Return all lines from the listing below in which the string "centering" occurs.

━━ STORED DATA ━━

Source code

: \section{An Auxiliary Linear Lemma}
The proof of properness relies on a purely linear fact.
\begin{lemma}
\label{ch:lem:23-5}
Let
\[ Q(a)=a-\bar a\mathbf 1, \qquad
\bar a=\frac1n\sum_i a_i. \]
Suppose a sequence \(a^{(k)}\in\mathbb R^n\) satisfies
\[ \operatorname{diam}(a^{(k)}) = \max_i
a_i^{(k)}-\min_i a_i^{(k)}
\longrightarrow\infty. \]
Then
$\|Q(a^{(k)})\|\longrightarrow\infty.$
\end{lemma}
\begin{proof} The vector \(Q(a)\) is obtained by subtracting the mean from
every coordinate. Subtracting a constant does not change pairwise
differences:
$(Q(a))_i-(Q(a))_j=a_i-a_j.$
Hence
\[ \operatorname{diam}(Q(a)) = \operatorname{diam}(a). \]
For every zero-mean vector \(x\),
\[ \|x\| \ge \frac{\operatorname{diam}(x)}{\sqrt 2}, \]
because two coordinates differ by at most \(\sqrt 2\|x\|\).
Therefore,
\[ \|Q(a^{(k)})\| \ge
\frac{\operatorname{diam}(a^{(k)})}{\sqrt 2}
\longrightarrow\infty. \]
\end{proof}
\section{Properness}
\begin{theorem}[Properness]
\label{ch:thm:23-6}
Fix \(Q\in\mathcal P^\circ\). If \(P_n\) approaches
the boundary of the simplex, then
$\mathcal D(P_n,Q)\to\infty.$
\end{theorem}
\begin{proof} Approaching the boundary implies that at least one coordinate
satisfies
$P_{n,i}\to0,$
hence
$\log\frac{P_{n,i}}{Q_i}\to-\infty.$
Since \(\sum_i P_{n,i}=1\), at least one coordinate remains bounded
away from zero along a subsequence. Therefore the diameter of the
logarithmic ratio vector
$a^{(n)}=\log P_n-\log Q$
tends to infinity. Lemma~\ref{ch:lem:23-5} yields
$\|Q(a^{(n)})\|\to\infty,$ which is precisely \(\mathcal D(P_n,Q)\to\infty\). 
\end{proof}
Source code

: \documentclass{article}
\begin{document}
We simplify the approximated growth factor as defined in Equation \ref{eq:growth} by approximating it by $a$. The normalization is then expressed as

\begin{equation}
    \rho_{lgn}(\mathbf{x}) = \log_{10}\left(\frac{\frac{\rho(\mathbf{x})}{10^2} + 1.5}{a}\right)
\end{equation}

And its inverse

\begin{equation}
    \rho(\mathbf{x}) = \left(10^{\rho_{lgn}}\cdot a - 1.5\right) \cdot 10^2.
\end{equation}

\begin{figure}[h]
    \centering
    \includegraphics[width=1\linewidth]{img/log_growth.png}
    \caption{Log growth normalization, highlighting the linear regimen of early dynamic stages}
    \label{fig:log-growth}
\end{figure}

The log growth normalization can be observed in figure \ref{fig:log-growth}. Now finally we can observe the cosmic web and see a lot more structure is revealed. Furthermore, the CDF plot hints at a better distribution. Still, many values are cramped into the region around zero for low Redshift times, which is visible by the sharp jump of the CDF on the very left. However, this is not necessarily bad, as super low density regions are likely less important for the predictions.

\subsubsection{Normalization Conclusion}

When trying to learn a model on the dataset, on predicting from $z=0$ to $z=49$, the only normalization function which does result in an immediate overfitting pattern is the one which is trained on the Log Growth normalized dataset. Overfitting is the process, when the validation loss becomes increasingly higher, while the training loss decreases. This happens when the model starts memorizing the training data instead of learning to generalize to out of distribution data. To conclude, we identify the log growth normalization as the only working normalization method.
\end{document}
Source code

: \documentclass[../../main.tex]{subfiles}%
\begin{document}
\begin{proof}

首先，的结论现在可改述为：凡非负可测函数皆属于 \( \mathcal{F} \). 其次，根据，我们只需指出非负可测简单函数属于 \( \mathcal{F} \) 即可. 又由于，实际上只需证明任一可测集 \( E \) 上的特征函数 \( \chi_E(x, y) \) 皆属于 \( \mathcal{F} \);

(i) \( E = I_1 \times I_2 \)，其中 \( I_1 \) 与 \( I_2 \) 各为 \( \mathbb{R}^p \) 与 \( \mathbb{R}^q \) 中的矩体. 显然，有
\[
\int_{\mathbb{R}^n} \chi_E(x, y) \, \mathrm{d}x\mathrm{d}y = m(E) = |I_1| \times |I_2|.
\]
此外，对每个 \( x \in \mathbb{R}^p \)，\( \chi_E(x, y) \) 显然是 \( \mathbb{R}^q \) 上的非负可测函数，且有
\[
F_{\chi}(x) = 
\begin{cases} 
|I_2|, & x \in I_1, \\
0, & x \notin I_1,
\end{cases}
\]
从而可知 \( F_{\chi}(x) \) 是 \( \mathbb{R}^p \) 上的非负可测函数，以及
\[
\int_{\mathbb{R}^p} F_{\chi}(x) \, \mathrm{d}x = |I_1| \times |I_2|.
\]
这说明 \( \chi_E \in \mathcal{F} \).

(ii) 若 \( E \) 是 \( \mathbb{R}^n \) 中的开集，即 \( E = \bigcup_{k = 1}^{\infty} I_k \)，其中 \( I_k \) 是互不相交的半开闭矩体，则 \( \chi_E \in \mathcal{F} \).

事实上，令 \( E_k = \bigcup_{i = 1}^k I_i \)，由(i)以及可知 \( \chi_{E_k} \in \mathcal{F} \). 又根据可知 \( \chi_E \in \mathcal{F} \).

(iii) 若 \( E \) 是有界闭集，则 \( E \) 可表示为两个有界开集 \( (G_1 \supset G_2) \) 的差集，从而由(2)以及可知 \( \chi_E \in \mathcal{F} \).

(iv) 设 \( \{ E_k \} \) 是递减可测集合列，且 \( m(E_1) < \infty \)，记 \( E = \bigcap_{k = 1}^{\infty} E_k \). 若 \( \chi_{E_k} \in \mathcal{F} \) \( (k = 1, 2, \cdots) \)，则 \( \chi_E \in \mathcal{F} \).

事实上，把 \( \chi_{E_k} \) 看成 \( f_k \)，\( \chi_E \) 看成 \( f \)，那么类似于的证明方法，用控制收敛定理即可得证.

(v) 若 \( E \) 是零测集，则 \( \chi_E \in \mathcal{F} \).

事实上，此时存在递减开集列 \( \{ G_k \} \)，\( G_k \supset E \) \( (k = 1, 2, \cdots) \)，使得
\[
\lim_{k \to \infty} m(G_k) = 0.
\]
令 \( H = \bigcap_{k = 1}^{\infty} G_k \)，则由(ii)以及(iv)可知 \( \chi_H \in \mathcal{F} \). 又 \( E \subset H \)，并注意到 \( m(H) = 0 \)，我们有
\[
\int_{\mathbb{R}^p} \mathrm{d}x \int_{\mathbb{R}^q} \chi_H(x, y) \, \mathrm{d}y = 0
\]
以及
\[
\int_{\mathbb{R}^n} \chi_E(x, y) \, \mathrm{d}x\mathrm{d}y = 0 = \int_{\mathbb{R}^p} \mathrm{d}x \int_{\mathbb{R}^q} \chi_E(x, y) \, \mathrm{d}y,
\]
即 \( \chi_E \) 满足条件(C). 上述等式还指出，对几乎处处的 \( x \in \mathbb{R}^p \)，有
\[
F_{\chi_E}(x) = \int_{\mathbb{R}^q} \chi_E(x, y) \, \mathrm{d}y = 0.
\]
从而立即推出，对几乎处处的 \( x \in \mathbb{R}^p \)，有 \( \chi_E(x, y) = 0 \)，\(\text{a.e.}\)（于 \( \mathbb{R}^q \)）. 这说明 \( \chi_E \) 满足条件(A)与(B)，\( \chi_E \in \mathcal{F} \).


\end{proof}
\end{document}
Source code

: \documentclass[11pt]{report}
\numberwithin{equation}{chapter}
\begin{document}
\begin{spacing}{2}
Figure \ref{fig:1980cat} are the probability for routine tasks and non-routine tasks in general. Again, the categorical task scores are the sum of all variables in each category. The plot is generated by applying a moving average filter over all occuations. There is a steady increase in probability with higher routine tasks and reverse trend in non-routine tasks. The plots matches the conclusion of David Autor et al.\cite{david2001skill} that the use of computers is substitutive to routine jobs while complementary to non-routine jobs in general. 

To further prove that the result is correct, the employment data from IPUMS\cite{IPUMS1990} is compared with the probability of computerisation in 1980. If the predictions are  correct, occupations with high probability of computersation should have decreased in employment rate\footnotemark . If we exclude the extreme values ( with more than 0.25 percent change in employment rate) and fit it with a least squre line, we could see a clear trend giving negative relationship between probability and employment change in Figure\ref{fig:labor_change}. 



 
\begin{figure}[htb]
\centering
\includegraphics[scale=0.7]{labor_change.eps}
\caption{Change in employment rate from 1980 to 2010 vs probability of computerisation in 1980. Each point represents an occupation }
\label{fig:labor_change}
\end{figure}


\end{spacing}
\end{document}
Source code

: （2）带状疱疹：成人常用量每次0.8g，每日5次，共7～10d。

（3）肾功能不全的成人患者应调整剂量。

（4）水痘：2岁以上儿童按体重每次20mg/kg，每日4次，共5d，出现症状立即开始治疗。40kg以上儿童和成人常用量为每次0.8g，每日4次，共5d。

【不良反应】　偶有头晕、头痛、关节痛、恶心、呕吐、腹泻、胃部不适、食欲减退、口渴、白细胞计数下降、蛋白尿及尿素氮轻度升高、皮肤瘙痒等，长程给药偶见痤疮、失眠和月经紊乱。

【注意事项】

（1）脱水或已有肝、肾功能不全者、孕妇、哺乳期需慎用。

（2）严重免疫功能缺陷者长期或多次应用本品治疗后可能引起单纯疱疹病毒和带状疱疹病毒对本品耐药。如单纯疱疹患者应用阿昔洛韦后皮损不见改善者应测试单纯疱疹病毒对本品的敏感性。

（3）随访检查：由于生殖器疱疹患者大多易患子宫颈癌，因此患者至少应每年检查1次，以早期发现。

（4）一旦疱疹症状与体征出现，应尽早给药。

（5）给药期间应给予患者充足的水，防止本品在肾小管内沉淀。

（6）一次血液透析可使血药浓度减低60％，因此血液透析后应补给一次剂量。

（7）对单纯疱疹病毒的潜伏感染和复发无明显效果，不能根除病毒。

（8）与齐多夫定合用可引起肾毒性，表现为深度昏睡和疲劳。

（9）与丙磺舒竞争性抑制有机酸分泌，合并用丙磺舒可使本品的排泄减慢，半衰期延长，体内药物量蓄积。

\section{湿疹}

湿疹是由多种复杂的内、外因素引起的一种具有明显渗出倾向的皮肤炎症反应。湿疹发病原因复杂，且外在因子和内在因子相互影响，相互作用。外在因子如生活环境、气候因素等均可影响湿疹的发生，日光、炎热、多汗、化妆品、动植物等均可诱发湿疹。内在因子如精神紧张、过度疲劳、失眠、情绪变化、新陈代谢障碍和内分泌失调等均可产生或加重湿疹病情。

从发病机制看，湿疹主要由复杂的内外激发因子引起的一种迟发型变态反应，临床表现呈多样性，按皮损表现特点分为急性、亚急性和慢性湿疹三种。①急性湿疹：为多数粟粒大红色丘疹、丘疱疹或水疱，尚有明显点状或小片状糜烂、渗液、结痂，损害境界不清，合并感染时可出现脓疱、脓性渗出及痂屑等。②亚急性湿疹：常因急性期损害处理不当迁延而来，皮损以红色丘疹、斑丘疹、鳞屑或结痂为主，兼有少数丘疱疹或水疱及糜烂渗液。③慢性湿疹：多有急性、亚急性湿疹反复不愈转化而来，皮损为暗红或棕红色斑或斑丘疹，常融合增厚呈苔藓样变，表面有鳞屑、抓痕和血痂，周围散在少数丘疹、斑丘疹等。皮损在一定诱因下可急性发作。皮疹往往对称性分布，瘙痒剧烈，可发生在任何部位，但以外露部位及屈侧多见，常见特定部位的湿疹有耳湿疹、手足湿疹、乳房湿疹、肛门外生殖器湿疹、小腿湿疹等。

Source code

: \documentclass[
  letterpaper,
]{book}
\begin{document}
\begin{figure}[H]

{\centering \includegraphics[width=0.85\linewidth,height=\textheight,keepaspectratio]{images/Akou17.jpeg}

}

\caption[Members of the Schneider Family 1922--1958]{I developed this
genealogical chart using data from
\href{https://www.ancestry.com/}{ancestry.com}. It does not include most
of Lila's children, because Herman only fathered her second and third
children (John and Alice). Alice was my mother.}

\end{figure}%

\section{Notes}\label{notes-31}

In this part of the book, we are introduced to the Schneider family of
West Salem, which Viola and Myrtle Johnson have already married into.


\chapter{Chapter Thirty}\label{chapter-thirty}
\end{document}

━━━

◆ EXERCISE RESPONSE
    \centering
\centering
{\centering \includegraphics[width=0.85\linewidth,height=\textheight,keepaspectratio]{images/Akou17.jpeg}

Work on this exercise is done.